◆ **Your task**
Please return every line of the records below that holds the word "quot".

Data for analysis section start

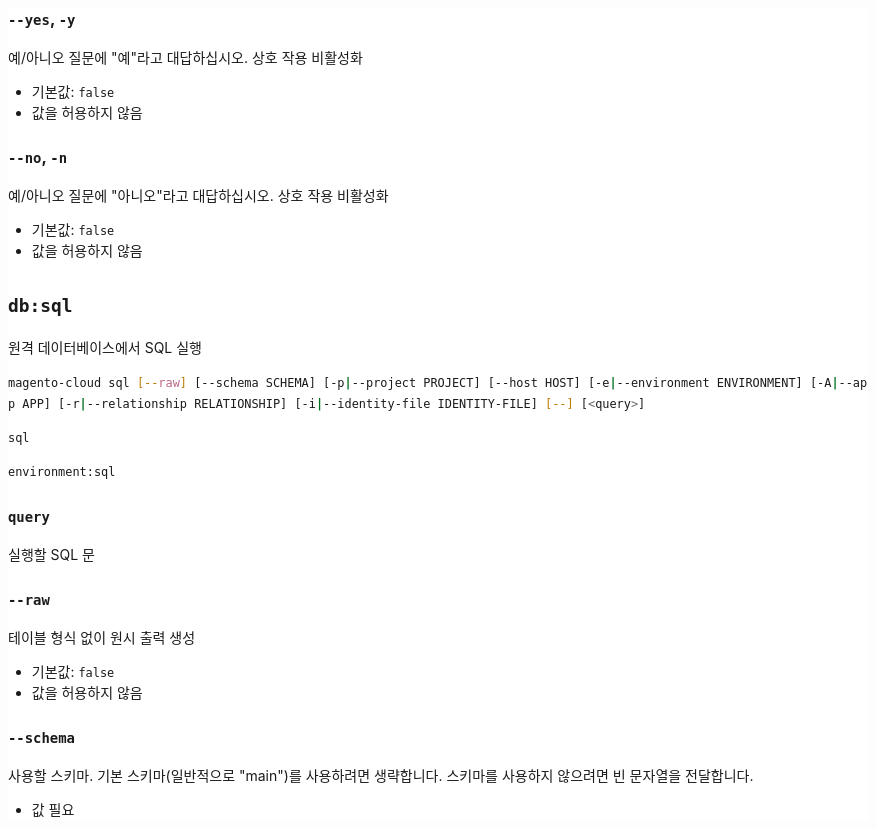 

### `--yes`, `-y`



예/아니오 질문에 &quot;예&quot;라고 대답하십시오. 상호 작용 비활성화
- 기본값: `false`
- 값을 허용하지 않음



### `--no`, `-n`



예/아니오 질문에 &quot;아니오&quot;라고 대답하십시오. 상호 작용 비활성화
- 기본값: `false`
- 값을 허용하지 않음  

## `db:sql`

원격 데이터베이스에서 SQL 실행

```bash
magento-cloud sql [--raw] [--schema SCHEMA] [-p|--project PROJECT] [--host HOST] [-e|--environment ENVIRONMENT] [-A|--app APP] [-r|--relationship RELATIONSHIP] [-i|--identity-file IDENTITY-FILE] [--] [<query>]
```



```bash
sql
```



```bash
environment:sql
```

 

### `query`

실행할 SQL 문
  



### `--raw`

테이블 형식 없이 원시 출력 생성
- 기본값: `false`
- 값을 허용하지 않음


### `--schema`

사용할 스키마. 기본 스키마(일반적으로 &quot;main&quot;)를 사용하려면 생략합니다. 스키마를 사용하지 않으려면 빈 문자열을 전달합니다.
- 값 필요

Data for analysis section end
Data for analysis section start

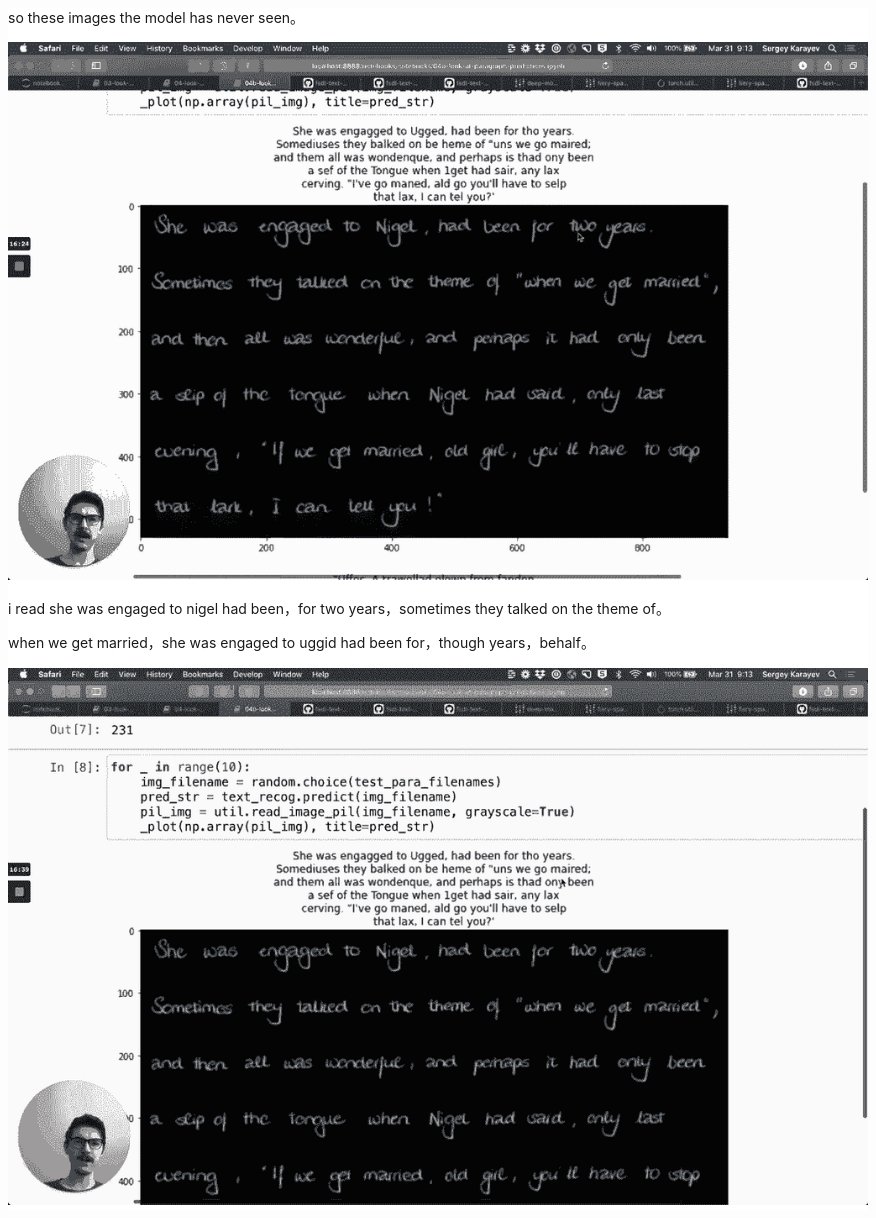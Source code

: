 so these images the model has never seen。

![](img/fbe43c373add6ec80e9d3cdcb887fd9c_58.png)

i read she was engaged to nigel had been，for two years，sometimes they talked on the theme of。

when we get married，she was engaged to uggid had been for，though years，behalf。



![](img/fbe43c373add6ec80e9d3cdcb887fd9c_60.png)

Data for analysis section end

◆ **Answer for this exercise**
예/아니오 질문에 &quot;예&quot;라고 대답하십시오. 상호 작용 비활성화
예/아니오 질문에 &quot;아니오&quot;라고 대답하십시오. 상호 작용 비활성화
사용할 스키마. 기본 스키마(일반적으로 &quot;main&quot;)를 사용하려면 생략합니다. 스키마를 사용하지 않으려면 빈 문자열을 전달합니다.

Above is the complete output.